ID for a tiny wasp? - Orasema occidentalis
Claremont, Los Angeles County, California, USA
May 30, 2011
Size: 1.5 - 2 mm
A couple of these tiny wasps were seen on Wedge-Leaf Honeydew, Horkelia cuneata ssp. puberula, at the Claremont Colleges' Robert J. Bernard Biological Field Station. As mentioned in a previous post, we are very interested in finding out about potential pollinators for this plant. Looking through BugGuide images, I wondered if it might be family Eulophidae, but I could be way off base. We will be most appreciative of any information about its identity!

Images of this individual: tag all
ID for a tiny wasp? - Orasema occidentalis ID for a tiny wasp? - Orasema occidentalis ID for a tiny wasp? - Orasema occidentalis

Moved from Eucharitidae.

Orasema occidentalis Ashmead, 1892
Hymenoptera: Eucharitidae. These are all ant parasites and in this case lay their eggs into the flower buds. Presumably the larvae latch onto thrips and then get carried into the ant nest (probably Pheidole) with the thrips prey. There they attack the ant larva and then develop on the ant pupa.

Thanks so much!
Thanks so much, Dr. Heraty (and Dr. Darling and =v=)! It's fabulous to have a specific ID and to get so much information about this wasp's biology as well as adding a new species to BugGuide. I will add it to our field station invert list.

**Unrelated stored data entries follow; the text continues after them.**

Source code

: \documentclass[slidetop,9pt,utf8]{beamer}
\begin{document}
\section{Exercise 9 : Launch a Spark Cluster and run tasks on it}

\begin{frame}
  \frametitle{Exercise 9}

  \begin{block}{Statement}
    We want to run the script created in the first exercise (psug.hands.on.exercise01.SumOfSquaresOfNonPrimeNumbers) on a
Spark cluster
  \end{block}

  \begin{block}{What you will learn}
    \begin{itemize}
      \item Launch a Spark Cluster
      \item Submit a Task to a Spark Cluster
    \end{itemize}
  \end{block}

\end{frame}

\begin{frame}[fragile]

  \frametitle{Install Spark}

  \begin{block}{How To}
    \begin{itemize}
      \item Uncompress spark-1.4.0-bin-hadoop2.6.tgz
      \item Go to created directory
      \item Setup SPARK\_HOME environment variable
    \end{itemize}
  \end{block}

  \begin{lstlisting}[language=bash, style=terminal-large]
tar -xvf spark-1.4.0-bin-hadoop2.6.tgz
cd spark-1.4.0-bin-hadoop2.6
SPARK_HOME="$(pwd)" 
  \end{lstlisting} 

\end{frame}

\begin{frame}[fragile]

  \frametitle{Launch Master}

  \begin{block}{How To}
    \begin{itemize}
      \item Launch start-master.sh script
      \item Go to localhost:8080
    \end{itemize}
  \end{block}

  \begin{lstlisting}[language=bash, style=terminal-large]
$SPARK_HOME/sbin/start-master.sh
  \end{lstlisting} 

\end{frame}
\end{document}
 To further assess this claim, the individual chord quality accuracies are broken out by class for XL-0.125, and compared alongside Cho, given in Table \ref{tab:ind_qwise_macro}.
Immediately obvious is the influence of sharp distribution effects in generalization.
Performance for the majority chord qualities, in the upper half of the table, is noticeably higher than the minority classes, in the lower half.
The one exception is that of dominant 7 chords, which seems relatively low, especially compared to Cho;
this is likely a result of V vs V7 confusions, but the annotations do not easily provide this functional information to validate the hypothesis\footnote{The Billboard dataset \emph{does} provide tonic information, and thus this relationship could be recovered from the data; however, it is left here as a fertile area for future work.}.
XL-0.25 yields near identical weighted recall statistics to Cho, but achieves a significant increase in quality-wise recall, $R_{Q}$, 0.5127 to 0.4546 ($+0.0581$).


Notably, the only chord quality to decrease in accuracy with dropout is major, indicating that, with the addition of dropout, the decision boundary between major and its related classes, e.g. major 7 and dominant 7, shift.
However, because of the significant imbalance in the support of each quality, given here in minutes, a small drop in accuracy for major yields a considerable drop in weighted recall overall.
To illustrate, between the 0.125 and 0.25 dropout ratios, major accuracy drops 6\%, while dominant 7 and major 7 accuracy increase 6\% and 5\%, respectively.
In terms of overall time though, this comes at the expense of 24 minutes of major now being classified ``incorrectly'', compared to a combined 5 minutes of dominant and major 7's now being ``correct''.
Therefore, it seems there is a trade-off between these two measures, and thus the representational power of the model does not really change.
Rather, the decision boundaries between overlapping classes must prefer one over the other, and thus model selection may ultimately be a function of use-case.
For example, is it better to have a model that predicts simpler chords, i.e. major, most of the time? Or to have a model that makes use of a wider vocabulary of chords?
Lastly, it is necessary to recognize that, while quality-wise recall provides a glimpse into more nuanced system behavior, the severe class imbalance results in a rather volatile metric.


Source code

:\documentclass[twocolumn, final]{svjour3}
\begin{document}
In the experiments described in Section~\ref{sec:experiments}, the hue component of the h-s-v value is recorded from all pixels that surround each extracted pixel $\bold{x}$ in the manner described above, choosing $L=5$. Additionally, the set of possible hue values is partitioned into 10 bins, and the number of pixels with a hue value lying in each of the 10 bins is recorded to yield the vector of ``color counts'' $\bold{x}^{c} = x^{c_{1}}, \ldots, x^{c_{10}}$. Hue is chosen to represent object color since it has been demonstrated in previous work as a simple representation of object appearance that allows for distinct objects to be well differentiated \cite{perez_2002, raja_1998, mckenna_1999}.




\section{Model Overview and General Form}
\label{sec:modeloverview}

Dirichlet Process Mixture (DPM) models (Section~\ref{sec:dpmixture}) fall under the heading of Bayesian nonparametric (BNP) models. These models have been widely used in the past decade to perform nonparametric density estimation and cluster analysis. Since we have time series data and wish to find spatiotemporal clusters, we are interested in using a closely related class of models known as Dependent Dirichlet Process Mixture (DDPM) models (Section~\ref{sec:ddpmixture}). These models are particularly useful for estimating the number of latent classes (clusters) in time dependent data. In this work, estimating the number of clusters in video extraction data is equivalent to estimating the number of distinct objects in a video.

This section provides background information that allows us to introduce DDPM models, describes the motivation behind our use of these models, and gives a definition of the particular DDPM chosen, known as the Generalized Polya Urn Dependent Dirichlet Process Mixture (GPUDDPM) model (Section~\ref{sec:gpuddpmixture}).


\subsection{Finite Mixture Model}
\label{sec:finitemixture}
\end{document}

This reminds me, however, that in our recent insect documentation efforts, we have so far avoided dealing with the ants, so I need to pay some attention to them. We have not thus far documented Pheidole at the field station, but that doesn't mean it's not there.

thanks much!

Eucharitidae --det. D.C. Darling
Dr Darling has forwarded the link to John Heraty who "should be able to provide you with an id."

Moved from Perilampidae.


You can see the deep parapsidal sutures, a bulging thorax, and small triangular-shaped abdomen in these images. Often found on flowers, they are mainly hyperparasitoids of lepidopterous larvae.

See reference here.

Thanks so much! So it likely is a hyperparasitoid, but not the family I had guessed. There are more kinds of these than I realized! What fascinating biology! This little wasp is both new addition to our list of insects on H. cuneata spp. puberula and a new family for our field station invert list.